MEMORANDUM FINDINGS OF FACT AND OPINION
DAWSON, Judge: This case was assigned to Special Trial Judge Francis J. Cantrel for the purpose of conducting the hearing and ruling on respondent's Motion for Summary Judgment filed herein.After a review of the record, we agree with and adopt his opinion which is set forth below. 1
*605 OPINION OF THE SPECIAL TRIAL JUDGE
CANTREL, Special Trial Judge: This case is before the Court on respondent's Motion for Summary Judgment filed on February 15, 1983, pursuant to Rule 121, Tax Court Rules of Practice and Procedure.2
Respondent, in his notice of deficiency issued to petitioners on February 21, 1975, determined deficiencies in petitioners' Federal income tax and additions to the tax for the taxable calendar years 1972 and 1973 in the following respective amounts:
Additions to Tax, I.R.C. 1954 | ||
Years | Income Tax | Section 6653(a) 3 |
1972 | $3,610.12 | $180.51 |
1973 | 2,490.39 | 124.52 |
The adjustments determined by respondent in his deficiency notice are for unreported tip ("toke") income received by petitioners in 1972 and 1973 in the amounts of $13,008.00 and $8,725.00, respectively. In addition, there is an automatic adjustment for 1973 medical expenses in the amount of $261.75.

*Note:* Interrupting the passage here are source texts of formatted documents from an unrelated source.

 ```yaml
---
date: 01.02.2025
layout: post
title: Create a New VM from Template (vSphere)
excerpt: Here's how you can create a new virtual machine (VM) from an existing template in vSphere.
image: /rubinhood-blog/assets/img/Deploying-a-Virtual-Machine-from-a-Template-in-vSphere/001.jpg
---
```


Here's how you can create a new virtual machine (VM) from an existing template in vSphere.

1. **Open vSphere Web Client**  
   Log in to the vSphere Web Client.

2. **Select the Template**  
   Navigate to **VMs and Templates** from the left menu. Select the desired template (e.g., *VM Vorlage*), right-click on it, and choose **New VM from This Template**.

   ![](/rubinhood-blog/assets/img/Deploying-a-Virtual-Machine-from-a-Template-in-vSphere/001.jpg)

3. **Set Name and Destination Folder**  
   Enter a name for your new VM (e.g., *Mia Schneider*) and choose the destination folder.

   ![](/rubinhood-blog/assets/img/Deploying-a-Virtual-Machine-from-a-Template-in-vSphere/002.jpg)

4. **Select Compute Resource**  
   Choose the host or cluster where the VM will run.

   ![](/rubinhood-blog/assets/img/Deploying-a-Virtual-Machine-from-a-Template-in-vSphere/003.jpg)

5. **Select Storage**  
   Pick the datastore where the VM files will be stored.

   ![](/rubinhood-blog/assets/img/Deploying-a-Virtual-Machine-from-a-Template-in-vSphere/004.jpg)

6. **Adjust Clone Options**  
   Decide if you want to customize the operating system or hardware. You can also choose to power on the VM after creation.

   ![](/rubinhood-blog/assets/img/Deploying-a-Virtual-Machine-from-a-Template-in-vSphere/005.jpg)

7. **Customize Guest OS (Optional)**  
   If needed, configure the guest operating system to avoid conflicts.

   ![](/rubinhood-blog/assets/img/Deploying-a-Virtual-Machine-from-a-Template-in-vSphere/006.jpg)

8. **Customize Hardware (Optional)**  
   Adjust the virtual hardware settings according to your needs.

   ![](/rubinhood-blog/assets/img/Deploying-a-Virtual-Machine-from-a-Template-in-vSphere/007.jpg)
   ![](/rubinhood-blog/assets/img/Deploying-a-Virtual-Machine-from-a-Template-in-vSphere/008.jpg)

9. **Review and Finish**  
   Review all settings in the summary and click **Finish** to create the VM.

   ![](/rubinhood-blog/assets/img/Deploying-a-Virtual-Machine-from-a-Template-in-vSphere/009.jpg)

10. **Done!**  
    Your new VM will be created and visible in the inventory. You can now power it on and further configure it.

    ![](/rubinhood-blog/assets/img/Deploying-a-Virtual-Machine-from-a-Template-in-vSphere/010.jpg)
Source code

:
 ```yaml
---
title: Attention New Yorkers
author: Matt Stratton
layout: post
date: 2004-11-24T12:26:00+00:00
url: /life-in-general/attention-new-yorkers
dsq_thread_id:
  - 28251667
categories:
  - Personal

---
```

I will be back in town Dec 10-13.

Petitioners timely filed their petition on May 5, 1975 and respondent filed his answer*606 thereto on June 19, 1975. Thus, the pleadings are closed. Respondent's motion was filed more than 30 days after the pleadings were closed. See Rules 34, 36, 38, and 121.
When respondent's good faith attempts to make arrangements with petitioners' counsel for informal consultations or communications proved unsuccessful, 4 he, not desiring to rest on the pleadings alone, on August 19, 1982, served two separate Requests for Admissions on petitioners' counsel. 5 Petitioners' counsel at no time served written answers upon respondent nor did he file an original of such answers with the Court. Rule 90(c). Hence, each matter contained in respondent's requests for admissions are deemed admitted and conclusively established. 6
*607 The following findings of fact are based upon the record as a whole, the allegations of respondent's answer admitting allegations in the petition, the matters deemed admitted with respect to respondent's requests for admissions, and exhibits attached to respondent's motion.
FINDINGS OF FACT
Petitioners' resided at 4208 Esmeralda, Las Vegas, Nevada on the date their petition was filed.They filed joint 1972 and 1973 Federal income tax returns with the Internal Revenue Service.
Robert R. Clover
During 1972 and 1973 petitioner was employed as a craps dealer and was a member of a "craps crew" at the Sands Hotel and Casino ("Sands") and the Golden Gate Casino ("Golden Gate"), both of which are located in Las Vegas, Nevada. A craps crew consisted of four dealers who manned one table. Three of the dealers worked while the other was on break on a rotational basis. The crews rotated tables periodically, to equalize the work and tokes received, between the more desirable and busier table locations and those less desirable and therefore less busy.
Petitioner's normal work shift constituted 8 hours per day and he was required by his employers to work 5 days out of any consecutive*608 7 day period. In the course of his employment petitioner received tokes from patrons of Sands and Golden Gate. In accordance with house rules these tokes were routinely pooled by petitioner and other craps dealers on his crew, by placing said tokes in a common toke box for his particular crew, before leaving the area of the gaming tables on a break or at the end of a shift. The total amount so pooled was divided equally at the end of each 8-hour shift among the craps dealers on that particular crew who were on duty during that 8-hour period. Under house rules some provision was made for allowing a share of the tokes for dealers who were unable to work due to illness. During 1972 and 1973 petitioner received his equal share of such pooled tokes.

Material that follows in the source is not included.